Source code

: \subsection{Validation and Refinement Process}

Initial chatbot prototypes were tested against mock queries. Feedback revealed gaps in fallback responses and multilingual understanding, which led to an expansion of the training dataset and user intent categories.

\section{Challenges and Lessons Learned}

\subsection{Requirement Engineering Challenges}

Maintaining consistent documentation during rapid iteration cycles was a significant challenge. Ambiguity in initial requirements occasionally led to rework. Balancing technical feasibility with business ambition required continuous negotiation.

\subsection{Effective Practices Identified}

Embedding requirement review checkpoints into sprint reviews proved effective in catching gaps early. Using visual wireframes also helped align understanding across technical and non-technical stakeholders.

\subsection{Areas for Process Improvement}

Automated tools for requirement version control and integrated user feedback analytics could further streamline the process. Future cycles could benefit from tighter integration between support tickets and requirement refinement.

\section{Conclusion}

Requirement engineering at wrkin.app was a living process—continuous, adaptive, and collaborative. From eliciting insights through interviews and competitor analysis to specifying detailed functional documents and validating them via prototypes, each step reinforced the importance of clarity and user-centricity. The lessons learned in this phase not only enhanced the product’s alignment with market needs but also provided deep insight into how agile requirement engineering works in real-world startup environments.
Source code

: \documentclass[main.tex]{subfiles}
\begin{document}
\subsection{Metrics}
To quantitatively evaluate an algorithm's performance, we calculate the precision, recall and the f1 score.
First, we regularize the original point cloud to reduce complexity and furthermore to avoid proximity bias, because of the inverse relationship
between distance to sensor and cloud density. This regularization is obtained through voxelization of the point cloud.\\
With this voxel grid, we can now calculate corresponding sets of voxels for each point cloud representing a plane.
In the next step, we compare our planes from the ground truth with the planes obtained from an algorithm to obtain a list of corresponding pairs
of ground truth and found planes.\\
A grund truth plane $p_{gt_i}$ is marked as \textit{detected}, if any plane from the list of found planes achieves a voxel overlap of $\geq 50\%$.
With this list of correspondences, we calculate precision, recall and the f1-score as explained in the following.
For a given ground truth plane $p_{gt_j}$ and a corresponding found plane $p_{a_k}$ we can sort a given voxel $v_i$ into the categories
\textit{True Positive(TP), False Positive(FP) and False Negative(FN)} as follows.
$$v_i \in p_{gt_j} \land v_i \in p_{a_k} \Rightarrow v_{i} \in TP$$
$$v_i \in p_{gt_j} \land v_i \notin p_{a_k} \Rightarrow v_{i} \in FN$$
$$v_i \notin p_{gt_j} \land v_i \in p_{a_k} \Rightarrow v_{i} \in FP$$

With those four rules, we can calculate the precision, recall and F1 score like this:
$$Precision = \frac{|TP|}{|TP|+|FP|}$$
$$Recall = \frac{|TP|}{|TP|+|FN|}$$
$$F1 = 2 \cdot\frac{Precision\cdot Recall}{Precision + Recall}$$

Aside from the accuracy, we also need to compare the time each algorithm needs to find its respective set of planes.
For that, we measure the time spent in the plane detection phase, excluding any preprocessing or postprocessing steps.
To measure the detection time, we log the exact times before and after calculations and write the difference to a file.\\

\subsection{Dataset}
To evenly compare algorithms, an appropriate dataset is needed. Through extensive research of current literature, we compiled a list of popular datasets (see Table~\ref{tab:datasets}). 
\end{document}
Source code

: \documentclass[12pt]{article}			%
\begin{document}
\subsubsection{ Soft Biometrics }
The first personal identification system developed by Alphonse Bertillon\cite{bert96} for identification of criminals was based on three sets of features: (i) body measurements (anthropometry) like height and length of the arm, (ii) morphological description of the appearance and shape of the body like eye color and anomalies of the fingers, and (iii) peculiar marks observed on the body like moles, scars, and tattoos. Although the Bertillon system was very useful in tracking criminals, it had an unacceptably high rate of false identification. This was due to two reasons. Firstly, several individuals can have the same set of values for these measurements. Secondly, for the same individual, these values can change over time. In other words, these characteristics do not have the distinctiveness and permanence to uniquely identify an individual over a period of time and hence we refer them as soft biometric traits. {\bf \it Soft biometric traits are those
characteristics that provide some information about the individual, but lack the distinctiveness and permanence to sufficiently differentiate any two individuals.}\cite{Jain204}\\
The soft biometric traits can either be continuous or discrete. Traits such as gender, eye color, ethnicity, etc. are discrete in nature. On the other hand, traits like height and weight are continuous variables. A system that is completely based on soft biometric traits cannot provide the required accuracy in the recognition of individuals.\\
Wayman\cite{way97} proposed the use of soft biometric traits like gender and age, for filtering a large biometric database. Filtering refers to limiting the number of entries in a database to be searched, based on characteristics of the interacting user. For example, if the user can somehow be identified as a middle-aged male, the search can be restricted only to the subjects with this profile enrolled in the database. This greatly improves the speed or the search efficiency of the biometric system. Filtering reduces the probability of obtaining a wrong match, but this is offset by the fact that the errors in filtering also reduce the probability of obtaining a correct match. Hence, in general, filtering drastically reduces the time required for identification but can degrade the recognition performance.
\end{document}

----------------

The entire listing above should be returned exactly as written.

Source code

: \subsection{Validation and Refinement Process}

Initial chatbot prototypes were tested against mock queries. Feedback revealed gaps in fallback responses and multilingual understanding, which led to an expansion of the training dataset and user intent categories.

\section{Challenges and Lessons Learned}

\subsection{Requirement Engineering Challenges}

Maintaining consistent documentation during rapid iteration cycles was a significant challenge. Ambiguity in initial requirements occasionally led to rework. Balancing technical feasibility with business ambition required continuous negotiation.

\subsection{Effective Practices Identified}

Embedding requirement review checkpoints into sprint reviews proved effective in catching gaps early. Using visual wireframes also helped align understanding across technical and non-technical stakeholders.

\subsection{Areas for Process Improvement}

Automated tools for requirement version control and integrated user feedback analytics could further streamline the process. Future cycles could benefit from tighter integration between support tickets and requirement refinement.

\section{Conclusion}

Requirement engineering at wrkin.app was a living process—continuous, adaptive, and collaborative. From eliciting insights through interviews and competitor analysis to specifying detailed functional documents and validating them via prototypes, each step reinforced the importance of clarity and user-centricity. The lessons learned in this phase not only enhanced the product’s alignment with market needs but also provided deep insight into how agile requirement engineering works in real-world startup environments.
Source code

: \documentclass[main.tex]{subfiles}
\begin{document}
\subsection{Metrics}
To quantitatively evaluate an algorithm's performance, we calculate the precision, recall and the f1 score.
First, we regularize the original point cloud to reduce complexity and furthermore to avoid proximity bias, because of the inverse relationship
between distance to sensor and cloud density. This regularization is obtained through voxelization of the point cloud.\\
With this voxel grid, we can now calculate corresponding sets of voxels for each point cloud representing a plane.
In the next step, we compare our planes from the ground truth with the planes obtained from an algorithm to obtain a list of corresponding pairs
of ground truth and found planes.\\
A grund truth plane $p_{gt_i}$ is marked as \textit{detected}, if any plane from the list of found planes achieves a voxel overlap of $\geq 50\%$.
With this list of correspondences, we calculate precision, recall and the f1-score as explained in the following.
For a given ground truth plane $p_{gt_j}$ and a corresponding found plane $p_{a_k}$ we can sort a given voxel $v_i$ into the categories
\textit{True Positive(TP), False Positive(FP) and False Negative(FN)} as follows.
$$v_i \in p_{gt_j} \land v_i \in p_{a_k} \Rightarrow v_{i} \in TP$$
$$v_i \in p_{gt_j} \land v_i \notin p_{a_k} \Rightarrow v_{i} \in FN$$
$$v_i \notin p_{gt_j} \land v_i \in p_{a_k} \Rightarrow v_{i} \in FP$$

With those four rules, we can calculate the precision, recall and F1 score like this:
$$Precision = \frac{|TP|}{|TP|+|FP|}$$
$$Recall = \frac{|TP|}{|TP|+|FN|}$$
$$F1 = 2 \cdot\frac{Precision\cdot Recall}{Precision + Recall}$$

Aside from the accuracy, we also need to compare the time each algorithm needs to find its respective set of planes.
For that, we measure the time spent in the plane detection phase, excluding any preprocessing or postprocessing steps.
To measure the detection time, we log the exact times before and after calculations and write the difference to a file.\\

\subsection{Dataset}
To evenly compare algorithms, an appropriate dataset is needed. Through extensive research of current literature, we compiled a list of popular datasets (see Table~\ref{tab:datasets}). 
\end{document}
Source code

: \documentclass[12pt]{article}			%
\begin{document}
\subsubsection{ Soft Biometrics }
The first personal identification system developed by Alphonse Bertillon\cite{bert96} for identification of criminals was based on three sets of features: (i) body measurements (anthropometry) like height and length of the arm, (ii) morphological description of the appearance and shape of the body like eye color and anomalies of the fingers, and (iii) peculiar marks observed on the body like moles, scars, and tattoos. Although the Bertillon system was very useful in tracking criminals, it had an unacceptably high rate of false identification. This was due to two reasons. Firstly, several individuals can have the same set of values for these measurements. Secondly, for the same individual, these values can change over time. In other words, these characteristics do not have the distinctiveness and permanence to uniquely identify an individual over a period of time and hence we refer them as soft biometric traits. {\bf \it Soft biometric traits are those
characteristics that provide some information about the individual, but lack the distinctiveness and permanence to sufficiently differentiate any two individuals.}\cite{Jain204}\\
The soft biometric traits can either be continuous or discrete. Traits such as gender, eye color, ethnicity, etc. are discrete in nature. On the other hand, traits like height and weight are continuous variables. A system that is completely based on soft biometric traits cannot provide the required accuracy in the recognition of individuals.\\
Wayman\cite{way97} proposed the use of soft biometric traits like gender and age, for filtering a large biometric database. Filtering refers to limiting the number of entries in a database to be searched, based on characteristics of the interacting user. For example, if the user can somehow be identified as a middle-aged male, the search can be restricted only to the subjects with this profile enrolled in the database. This greatly improves the speed or the search efficiency of the biometric system. Filtering reduces the probability of obtaining a wrong match, but this is offset by the fact that the errors in filtering also reduce the probability of obtaining a correct match. Hence, in general, filtering drastically reduces the time required for identification but can degrade the recognition performance.
\end{document}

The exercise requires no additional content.